Work out how many lines of this material hold the word "editing". Write only that number.

GIVEN DATA »
========================

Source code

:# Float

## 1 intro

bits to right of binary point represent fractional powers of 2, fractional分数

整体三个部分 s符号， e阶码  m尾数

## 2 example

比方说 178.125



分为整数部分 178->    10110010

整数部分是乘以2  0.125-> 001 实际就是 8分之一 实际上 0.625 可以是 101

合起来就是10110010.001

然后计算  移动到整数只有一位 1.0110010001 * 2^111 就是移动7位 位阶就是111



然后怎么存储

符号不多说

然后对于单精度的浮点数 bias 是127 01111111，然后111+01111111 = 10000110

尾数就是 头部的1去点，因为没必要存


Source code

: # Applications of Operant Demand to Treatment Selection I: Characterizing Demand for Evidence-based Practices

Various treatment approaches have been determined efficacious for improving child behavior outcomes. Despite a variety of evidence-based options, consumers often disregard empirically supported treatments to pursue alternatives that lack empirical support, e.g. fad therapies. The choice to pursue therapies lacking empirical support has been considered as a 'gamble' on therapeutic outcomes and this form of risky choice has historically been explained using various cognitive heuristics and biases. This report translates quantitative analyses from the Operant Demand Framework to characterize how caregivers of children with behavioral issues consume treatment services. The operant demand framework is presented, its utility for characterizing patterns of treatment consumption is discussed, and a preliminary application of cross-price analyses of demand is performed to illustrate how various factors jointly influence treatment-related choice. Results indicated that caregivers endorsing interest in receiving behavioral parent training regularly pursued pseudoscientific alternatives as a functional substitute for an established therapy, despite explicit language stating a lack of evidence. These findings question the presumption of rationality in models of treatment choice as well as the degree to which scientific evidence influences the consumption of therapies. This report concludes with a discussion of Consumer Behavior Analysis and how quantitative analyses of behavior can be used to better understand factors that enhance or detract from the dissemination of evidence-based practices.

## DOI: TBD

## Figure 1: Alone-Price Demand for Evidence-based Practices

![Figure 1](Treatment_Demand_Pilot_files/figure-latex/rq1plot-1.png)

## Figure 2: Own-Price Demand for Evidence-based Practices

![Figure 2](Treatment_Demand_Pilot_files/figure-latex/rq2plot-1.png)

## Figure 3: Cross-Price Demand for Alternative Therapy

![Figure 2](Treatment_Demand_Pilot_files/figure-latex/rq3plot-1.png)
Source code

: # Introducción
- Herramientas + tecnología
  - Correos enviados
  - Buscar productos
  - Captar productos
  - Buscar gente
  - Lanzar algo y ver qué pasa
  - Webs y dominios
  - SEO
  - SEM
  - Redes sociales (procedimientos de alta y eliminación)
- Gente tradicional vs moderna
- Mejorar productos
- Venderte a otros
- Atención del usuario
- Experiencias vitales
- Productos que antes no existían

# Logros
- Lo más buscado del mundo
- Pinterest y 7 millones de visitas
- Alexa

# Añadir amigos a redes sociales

========================

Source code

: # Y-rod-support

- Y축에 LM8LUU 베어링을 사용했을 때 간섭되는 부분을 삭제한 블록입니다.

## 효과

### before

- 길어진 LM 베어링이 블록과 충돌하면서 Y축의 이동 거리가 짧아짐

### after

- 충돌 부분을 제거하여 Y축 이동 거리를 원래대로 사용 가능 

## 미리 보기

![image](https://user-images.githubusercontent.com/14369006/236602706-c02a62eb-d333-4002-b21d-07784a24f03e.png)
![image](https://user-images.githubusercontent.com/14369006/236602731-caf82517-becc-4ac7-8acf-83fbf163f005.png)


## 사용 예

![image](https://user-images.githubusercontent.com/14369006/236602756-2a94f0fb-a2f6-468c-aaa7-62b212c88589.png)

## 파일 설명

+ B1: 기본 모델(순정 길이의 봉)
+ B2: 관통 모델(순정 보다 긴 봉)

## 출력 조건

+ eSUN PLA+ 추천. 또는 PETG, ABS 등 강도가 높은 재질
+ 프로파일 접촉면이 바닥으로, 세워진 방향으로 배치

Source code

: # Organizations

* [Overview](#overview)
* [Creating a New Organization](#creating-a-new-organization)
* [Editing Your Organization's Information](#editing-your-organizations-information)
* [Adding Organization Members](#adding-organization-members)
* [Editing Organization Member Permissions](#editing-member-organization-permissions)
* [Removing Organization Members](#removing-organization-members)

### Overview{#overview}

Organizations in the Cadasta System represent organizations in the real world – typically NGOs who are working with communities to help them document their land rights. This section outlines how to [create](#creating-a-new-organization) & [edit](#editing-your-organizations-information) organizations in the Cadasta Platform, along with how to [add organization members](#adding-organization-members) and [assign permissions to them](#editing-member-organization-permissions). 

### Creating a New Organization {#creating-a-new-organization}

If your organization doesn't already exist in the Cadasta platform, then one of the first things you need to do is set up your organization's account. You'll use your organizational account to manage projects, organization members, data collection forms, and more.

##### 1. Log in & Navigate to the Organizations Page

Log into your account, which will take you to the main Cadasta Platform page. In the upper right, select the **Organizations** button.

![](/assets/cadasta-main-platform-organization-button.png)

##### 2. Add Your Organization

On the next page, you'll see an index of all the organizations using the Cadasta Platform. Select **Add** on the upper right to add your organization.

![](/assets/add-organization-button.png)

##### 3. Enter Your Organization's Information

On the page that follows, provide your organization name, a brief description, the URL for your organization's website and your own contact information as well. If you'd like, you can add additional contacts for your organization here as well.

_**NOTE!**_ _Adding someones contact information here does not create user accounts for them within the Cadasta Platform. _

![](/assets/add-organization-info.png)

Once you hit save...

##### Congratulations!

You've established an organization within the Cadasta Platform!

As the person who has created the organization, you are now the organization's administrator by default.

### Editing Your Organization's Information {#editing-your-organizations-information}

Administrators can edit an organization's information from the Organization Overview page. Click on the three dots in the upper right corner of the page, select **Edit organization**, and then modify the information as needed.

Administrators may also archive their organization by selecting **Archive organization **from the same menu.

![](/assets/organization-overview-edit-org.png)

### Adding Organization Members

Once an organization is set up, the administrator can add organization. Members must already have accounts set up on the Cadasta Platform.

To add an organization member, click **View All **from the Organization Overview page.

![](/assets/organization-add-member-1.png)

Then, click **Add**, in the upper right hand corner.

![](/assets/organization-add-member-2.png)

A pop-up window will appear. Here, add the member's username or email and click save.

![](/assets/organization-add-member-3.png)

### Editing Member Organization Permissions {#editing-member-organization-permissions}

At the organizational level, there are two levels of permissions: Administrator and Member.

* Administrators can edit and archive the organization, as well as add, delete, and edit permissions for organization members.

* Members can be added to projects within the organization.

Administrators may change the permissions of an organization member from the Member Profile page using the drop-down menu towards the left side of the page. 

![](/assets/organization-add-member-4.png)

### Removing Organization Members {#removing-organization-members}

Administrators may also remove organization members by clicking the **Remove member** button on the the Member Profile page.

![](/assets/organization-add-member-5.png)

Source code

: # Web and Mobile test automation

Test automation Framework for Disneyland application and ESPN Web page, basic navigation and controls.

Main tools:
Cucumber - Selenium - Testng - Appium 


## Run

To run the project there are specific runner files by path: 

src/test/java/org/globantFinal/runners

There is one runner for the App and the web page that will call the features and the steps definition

========================

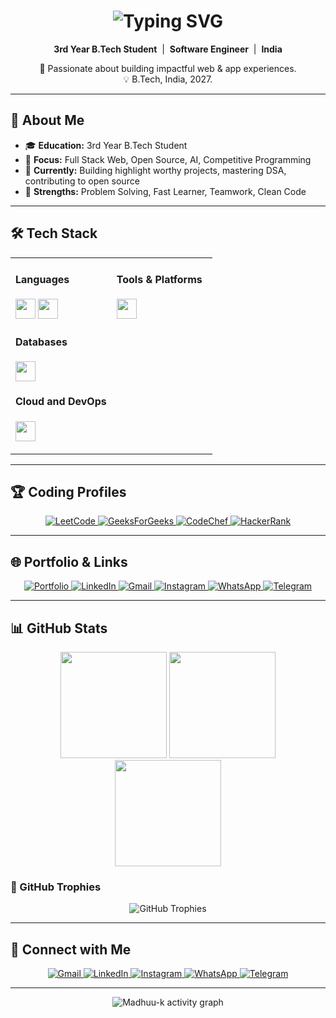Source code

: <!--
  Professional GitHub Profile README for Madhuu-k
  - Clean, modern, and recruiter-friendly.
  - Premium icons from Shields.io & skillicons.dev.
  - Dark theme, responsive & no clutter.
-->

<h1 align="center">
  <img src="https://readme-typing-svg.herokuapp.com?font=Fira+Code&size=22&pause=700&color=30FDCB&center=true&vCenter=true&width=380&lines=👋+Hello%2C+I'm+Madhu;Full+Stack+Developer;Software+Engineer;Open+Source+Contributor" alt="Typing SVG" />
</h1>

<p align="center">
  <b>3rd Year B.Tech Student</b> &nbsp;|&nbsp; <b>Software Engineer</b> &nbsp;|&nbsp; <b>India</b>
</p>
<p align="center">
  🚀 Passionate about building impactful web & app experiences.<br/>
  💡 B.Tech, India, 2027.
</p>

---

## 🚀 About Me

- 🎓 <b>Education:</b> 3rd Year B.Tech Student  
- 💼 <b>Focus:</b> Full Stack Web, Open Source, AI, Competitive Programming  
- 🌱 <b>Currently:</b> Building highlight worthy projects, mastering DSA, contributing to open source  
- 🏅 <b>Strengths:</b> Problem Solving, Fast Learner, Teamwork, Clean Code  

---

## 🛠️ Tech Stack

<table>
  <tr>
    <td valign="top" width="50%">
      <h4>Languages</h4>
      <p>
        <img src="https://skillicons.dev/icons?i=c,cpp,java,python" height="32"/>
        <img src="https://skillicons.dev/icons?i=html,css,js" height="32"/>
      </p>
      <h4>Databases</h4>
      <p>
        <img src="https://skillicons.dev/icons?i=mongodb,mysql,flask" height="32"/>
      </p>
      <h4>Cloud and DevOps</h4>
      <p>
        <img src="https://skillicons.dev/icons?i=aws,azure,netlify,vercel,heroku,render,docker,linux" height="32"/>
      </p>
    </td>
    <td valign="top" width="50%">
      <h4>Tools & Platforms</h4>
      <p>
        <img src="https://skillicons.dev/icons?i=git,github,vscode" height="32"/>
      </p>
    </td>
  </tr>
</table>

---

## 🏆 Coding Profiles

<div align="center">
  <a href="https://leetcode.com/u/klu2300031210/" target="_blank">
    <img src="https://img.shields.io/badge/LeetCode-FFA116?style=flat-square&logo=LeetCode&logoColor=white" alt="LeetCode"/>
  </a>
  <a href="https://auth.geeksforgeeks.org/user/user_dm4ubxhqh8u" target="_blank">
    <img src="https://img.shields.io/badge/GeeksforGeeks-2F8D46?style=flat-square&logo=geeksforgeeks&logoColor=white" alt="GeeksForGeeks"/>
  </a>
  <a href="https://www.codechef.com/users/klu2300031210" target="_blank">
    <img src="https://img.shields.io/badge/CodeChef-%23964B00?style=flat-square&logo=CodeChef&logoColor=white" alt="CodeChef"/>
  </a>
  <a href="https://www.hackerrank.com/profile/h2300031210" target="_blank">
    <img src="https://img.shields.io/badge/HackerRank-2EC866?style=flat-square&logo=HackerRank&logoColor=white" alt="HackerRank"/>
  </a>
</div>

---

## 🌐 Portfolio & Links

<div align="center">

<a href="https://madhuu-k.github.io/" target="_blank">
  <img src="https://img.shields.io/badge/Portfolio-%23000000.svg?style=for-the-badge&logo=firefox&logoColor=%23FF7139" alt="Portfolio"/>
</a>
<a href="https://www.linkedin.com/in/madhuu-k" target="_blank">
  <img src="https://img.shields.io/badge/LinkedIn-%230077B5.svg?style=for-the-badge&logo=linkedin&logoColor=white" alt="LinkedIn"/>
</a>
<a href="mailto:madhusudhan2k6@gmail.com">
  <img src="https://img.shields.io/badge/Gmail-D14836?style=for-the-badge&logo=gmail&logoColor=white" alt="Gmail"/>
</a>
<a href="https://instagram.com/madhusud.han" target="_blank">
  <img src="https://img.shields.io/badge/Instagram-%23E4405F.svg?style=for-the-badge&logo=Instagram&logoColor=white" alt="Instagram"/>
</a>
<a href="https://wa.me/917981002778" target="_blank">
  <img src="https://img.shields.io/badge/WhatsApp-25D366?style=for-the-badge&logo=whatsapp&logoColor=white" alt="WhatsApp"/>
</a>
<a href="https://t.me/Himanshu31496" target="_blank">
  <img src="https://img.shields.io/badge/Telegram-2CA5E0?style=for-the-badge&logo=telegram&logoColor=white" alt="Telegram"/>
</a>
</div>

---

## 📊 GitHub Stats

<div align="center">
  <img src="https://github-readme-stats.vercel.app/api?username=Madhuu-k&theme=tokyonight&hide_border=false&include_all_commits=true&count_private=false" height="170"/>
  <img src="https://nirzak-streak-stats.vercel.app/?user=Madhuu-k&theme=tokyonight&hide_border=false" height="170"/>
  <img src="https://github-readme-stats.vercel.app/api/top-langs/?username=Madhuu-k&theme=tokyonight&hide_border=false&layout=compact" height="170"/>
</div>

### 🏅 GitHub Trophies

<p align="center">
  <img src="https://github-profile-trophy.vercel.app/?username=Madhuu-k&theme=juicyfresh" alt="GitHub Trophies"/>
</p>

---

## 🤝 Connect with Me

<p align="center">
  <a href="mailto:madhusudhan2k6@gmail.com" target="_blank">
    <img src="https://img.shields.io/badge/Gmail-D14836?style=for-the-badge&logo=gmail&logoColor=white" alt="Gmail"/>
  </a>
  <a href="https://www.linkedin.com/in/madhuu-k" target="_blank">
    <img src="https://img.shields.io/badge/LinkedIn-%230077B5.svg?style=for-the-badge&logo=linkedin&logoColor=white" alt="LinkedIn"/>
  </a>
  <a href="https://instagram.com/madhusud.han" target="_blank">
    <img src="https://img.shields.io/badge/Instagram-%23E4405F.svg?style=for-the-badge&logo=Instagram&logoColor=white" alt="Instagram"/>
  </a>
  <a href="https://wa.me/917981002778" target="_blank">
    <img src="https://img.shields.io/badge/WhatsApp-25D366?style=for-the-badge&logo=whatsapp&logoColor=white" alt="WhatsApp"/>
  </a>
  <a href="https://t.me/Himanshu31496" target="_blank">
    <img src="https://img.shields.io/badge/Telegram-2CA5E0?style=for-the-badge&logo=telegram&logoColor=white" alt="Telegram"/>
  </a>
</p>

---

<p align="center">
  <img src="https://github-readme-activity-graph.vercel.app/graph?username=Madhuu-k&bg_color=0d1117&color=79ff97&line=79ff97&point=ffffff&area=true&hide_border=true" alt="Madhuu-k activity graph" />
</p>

========================

EXERCISE OUTPUT »
5